John from Daejeon said...

I know you are/were in a hurry to get settled in a new place before starting your new job, but I don't think you did your housing search justice by not asking co-workers and students about affordable housing in the area, especially if you are/were open to being a roommate for a few months until your build up your wad for your future pad.

Kevin Kim said...

Doubtful that I could have found cheaper, John. We searched for a few hours, and I had begun the search by taking your earlier advice and looking online. One of the ajummas we met ran a really nice goshitel (which I had found via online search), but she had no spare rooms, and this proved to be the case for other goshiweon and goshitels as well. According to her, this lack of rooms is because most of the students don't go home during vacation: they simply stay put, perhaps because they're unwilling to lose their housing and/or they're unwilling to move more than once a year.

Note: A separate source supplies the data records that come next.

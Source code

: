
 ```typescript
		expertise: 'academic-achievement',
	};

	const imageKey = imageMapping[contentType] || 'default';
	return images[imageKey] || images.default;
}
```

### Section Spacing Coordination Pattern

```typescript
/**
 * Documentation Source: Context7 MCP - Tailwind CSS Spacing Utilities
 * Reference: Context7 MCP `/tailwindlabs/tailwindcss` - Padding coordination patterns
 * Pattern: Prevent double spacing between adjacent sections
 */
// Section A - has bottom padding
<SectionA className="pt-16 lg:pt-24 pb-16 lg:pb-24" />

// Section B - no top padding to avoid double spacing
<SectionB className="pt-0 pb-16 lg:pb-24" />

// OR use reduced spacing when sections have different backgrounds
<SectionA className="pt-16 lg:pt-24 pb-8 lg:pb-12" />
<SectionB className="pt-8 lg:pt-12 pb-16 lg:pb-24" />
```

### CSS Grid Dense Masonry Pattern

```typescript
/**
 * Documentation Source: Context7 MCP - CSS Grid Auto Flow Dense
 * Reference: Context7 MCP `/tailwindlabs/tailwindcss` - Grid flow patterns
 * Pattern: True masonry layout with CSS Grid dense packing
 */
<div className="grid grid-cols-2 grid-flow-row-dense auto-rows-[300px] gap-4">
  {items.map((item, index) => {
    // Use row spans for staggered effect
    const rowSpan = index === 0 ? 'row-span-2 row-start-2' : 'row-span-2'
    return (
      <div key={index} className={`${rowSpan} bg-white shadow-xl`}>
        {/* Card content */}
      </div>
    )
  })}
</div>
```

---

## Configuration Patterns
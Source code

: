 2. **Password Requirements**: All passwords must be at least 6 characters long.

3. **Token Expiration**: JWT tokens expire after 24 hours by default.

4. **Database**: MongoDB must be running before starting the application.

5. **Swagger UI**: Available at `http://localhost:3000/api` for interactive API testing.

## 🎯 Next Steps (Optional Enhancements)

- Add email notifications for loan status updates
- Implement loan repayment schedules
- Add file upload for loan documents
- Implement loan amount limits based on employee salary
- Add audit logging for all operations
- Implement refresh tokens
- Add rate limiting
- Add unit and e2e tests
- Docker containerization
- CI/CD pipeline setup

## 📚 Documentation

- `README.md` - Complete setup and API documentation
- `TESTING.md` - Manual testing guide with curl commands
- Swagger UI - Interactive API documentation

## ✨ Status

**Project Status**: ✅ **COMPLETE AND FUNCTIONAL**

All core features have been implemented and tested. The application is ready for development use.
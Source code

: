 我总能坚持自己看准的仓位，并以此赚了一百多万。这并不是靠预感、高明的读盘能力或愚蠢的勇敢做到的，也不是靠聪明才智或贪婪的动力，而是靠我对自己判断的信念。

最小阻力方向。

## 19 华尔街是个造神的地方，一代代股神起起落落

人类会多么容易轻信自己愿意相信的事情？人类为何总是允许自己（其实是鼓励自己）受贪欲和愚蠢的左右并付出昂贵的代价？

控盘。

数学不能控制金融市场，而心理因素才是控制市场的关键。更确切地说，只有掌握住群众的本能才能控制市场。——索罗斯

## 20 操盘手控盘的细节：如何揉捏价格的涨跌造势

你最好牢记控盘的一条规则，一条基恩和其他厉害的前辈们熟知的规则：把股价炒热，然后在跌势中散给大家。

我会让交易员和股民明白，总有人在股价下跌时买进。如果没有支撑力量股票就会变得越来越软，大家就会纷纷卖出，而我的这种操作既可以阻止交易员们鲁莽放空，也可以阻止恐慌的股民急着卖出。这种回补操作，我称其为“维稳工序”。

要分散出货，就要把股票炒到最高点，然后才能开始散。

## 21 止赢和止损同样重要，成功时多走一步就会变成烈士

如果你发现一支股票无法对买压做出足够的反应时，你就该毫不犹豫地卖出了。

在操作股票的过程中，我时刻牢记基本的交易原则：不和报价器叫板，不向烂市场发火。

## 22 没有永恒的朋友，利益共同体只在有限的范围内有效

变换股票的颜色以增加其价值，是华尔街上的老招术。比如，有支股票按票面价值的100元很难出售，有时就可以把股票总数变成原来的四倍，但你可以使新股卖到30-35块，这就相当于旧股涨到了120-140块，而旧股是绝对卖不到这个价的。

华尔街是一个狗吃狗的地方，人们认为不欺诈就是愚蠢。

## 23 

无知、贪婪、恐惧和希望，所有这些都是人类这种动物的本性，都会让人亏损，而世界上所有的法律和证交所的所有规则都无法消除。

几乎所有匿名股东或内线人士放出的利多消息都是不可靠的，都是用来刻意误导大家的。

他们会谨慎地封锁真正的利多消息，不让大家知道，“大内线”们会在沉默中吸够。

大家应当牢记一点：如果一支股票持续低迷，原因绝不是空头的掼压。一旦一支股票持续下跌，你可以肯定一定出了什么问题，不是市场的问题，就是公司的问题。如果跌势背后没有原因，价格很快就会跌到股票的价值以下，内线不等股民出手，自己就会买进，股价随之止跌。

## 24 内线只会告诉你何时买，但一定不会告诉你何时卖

For W400,000/month, I've got a place for which I pay no utility bills. Unlimited water, electricity, gas, and laundry facilities. (Essentially free A/C.) Plus, it's close to the university; I can be on campus in less than ten minutes. The closer to campus you are, the more expensive the lodging tends to be, and Tom and I did a pretty thorough search of the neighborhoods close to campus. Sure, there may be some hidden gem out there, but I doubt it. And no: I wouldn't want a roommate. Sorry. That's a deal-breaker.